English Class in Yangon

Two days ago at Shwedagon Paya I was invited by three women to practice English with them. The one who talked the most, Win Win Mar, wants to be a tourist guide. All three of them are in an English class downtown, and they invited me to attend a class, which I did yesterday.

That was an experience: a large but very crowded unconditioned classroom in a very run down building. Half the class was monks, although I don't know why. Most of the other students are looking at the business possibilities English represents, but that probably isn't true of the monks. The teacher (U Myint Aung, aka "UMA," which is also the name of the school) looks (from a North American perspective) like an old hippy: hair well down his back in a ponytail, little oval glasses, and slightly twitchy. Every few minutes he'd pick up his microphone on the little stage at the front, and rant at them in mixed Burmese and bad English. His English was ... comprehensible, heavily accented, and well structured. A couple other foreigners recruited at other sites trickled in after me - a woman from Germany who spoke good English, and a woman from Montreal who had just got to Yangon after six months in India. Each of us was surrounded by a horde of very friendly students. As a student arrived, they'd stick out their hand and introduce themselves. Burmese names are a little easier for a English speaker than Thai names, as there are less sounds that are difficult for us to pronounce. After the introduction, every single one would then ask where I was from and how long I'd been in Myanmar. Then followed the other questions they'd been taught, in varying order: what do I think of Myanmar, how old am I, and am I married. No one believed my age, I evidently look much younger to the Burmese: my favourite guess was 26.
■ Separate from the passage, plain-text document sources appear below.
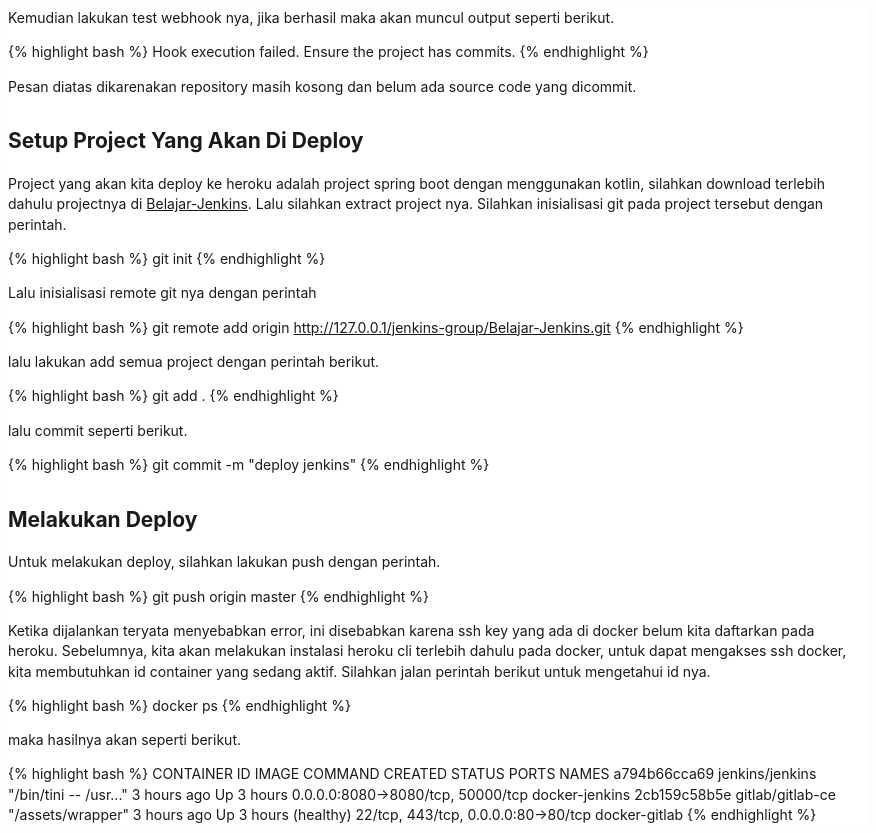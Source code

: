 Kemudian lakukan test webhook nya, jika berhasil maka akan muncul output seperti berikut.

{% highlight bash %}
Hook execution failed. Ensure the project has commits.
{% endhighlight %}

Pesan diatas dikarenakan repository masih kosong dan belum ada source code yang dicommit.

## Setup Project Yang Akan Di Deploy

Project yang akan kita deploy ke heroku adalah project spring boot dengan menggunakan kotlin, silahkan download terlebih dahulu projectnya di [Belajar-Jenkins](https://github.com/RizkiMufrizal/Belajar-Jenkins). Lalu silahkan extract project nya. Silahkan inisialisasi git pada project tersebut dengan perintah.

{% highlight bash %}
git init
{% endhighlight %}

Lalu inisialisasi remote git nya dengan perintah

{% highlight bash %}
git remote add origin http://127.0.0.1/jenkins-group/Belajar-Jenkins.git
{% endhighlight %}

lalu lakukan add semua project dengan perintah berikut.

{% highlight bash %}
git add .
{% endhighlight %}

lalu commit seperti berikut.

{% highlight bash %}
git commit -m "deploy jenkins"
{% endhighlight %}

## Melakukan Deploy

Untuk melakukan deploy, silahkan lakukan push dengan perintah.

{% highlight bash %}
git push origin master
{% endhighlight %}

Ketika dijalankan teryata menyebabkan error, ini disebabkan karena ssh key yang ada di docker belum kita daftarkan pada heroku. Sebelumnya, kita akan melakukan instalasi heroku cli terlebih dahulu pada docker, untuk dapat mengakses ssh docker, kita membutuhkan id container yang sedang aktif. Silahkan jalan perintah berikut untuk mengetahui id nya.

{% highlight bash %}
docker ps
{% endhighlight %}

maka hasilnya akan seperti berikut.

{% highlight bash %}
CONTAINER ID        IMAGE               COMMAND                  CREATED             STATUS                 PORTS                                 NAMES
a794b66cca69        jenkins/jenkins     "/bin/tini -- /usr..."   3 hours ago         Up 3 hours             0.0.0.0:8080->8080/tcp, 50000/tcp     docker-jenkins
2cb159c58b5e        gitlab/gitlab-ce    "/assets/wrapper"        3 hours ago         Up 3 hours (healthy)   22/tcp, 443/tcp, 0.0.0.0:80->80/tcp   docker-gitlab
{% endhighlight %}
I did manage to learn some very interesting things. Monks do leave monkhood if they no longer want to be monks, but they usually stay for many years (unlike Thailand, where stays of a couple months are common).

A lot of people here - almost entirely men - chew betel nuts. This stains and damages their teeth, and leaves them spitting red goo - there are stains everywhere on the roads and sidewalks. It's also quite addictive. I asked about this, and one of the monks showed me his very damaged teeth, and a huge scar on his stomach where he had two operations as a result of chewing betel. He's quit now. I asked what was in it, and he went and got one of the packages: there are carts everywhere that will prepare it for you, and it's very cheap. The nut itself has a white body with red veins through it, and there are several chopped up pieces placed in a leaf of some sort along with some dried tobacco. You stick the leaf and its contents in your mouth and chew.

I stayed in the class for over two hours, and had a very entertaining time. When I left, UMA enthusiastically invited each of us to come back any time. It would seem that any time I want a tour guide around the local sites, all I'd have to do is drop in to be a practice subject for a little while and I'd have volunteers to guide me again.

One thing that has really stood out to me here is how incredibly, filthy rich we are compared to these people. I'm lower middle class to start with, and now unemployed, but I have more money than they can even conceive of. This was also the case when I was in India, but my time there was so structured that I never really stopped to think about it. When the three women assisted me in getting a taxi back to where I was staying, they were shocked at the amount the driver wanted (K3000) and the casual ease with which I accepted it ... To me, that's less than $3, to them it's orders of magnitude more than the K10 or so they pay for the bus. Discriminatory pricing is the norm: sites will charge in US$ for foreigners, and locals pay much, much less in Kyat. And of course vendors in stores have a less official but equally enforced policy of jacking up prices when a foreigner tries to buy something.